■ TASK STATEMENT
In the answer, each line must appear exactly as in the records, and no picture may appear.

■ DATA IN THIS EXERCISE
□ □ □ □
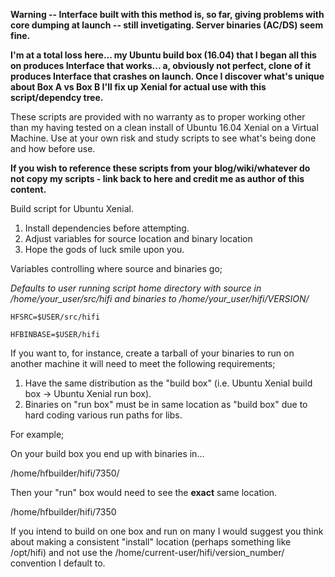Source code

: **Warning -- Interface built with this method is, so far, giving problems with core dumping at launch -- still invetigating.  Server binaries (AC/DS) seem fine.**

**I'm at a total loss here... my Ubuntu build box (16.04) that I began all this on produces Interface that works... a, obviously not perfect, clone of it produces Interface that crashes on launch.  Once I discover what's unique about Box A vs Box B I'll fix up Xenial for actual use with this script/dependcy tree.**

These scripts are provided with no warranty as to proper working other than my having tested on a clean install of Ubuntu 16.04 Xenial on a Virtual Machine.  Use at your own risk and study scripts to see what's being done and how before use.

**If you wish to reference these scripts from your blog/wiki/whatever do not copy my scripts - link back to here and credit me as author of this content.**

Build script for Ubuntu Xenial.

1) Install dependencies before attempting.
2) Adjust variables for source location and binary location
3) Hope the gods of luck smile upon you.

Variables controlling where source and binaries go;

*Defaults to user running script home directory with source in /home/your_user/src/hifi and binaries to /home/your_user/hifi/VERSION/*

`HFSRC=$USER/src/hifi`

`HFBINBASE=$USER/hifi`

If you want to, for instance, create a tarball of your binaries to run on another machine it will need to meet the following requirements;

1) Have the same distribution as the "build box" (i.e. Ubuntu Xenial build box -> Ubuntu Xenial run box).
2) Binaries on "run box" must be in same location as "build box" due to hard coding various run paths for libs.

For example;

On your build box you end up with binaries in...

/home/hfbuilder/hifi/7350/

Then your "run" box would need to see the **exact** same location.

/home/hfbuilder/hifi/7350

If you intend to build on one box and run on many I would suggest you think about making a consistent "install" location (perhaps something like /opt/hifi) and not use the /home/current-user/hifi/version_number/ convention I default to.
□ □ □ □
■ RESPONSE TO THIS EXERCISE
Source code

: **Warning -- Interface built with this method is, so far, giving problems with core dumping at launch -- still invetigating.  Server binaries (AC/DS) seem fine.**

**I'm at a total loss here... my Ubuntu build box (16.04) that I began all this on produces Interface that works... a, obviously not perfect, clone of it produces Interface that crashes on launch.  Once I discover what's unique about Box A vs Box B I'll fix up Xenial for actual use with this script/dependcy tree.**

These scripts are provided with no warranty as to proper working other than my having tested on a clean install of Ubuntu 16.04 Xenial on a Virtual Machine.  Use at your own risk and study scripts to see what's being done and how before use.

**If you wish to reference these scripts from your blog/wiki/whatever do not copy my scripts - link back to here and credit me as author of this content.**

Build script for Ubuntu Xenial.

1) Install dependencies before attempting.
2) Adjust variables for source location and binary location
3) Hope the gods of luck smile upon you.

Variables controlling where source and binaries go;

*Defaults to user running script home directory with source in /home/your_user/src/hifi and binaries to /home/your_user/hifi/VERSION/*

`HFSRC=$USER/src/hifi`

`HFBINBASE=$USER/hifi`

If you want to, for instance, create a tarball of your binaries to run on another machine it will need to meet the following requirements;

1) Have the same distribution as the "build box" (i.e. Ubuntu Xenial build box -> Ubuntu Xenial run box).
2) Binaries on "run box" must be in same location as "build box" due to hard coding various run paths for libs.

For example;

On your build box you end up with binaries in...

/home/hfbuilder/hifi/7350/

Then your "run" box would need to see the **exact** same location.

/home/hfbuilder/hifi/7350

If you intend to build on one box and run on many I would suggest you think about making a consistent "install" location (perhaps something like /opt/hifi) and not use the /home/current-user/hifi/version_number/ convention I default to.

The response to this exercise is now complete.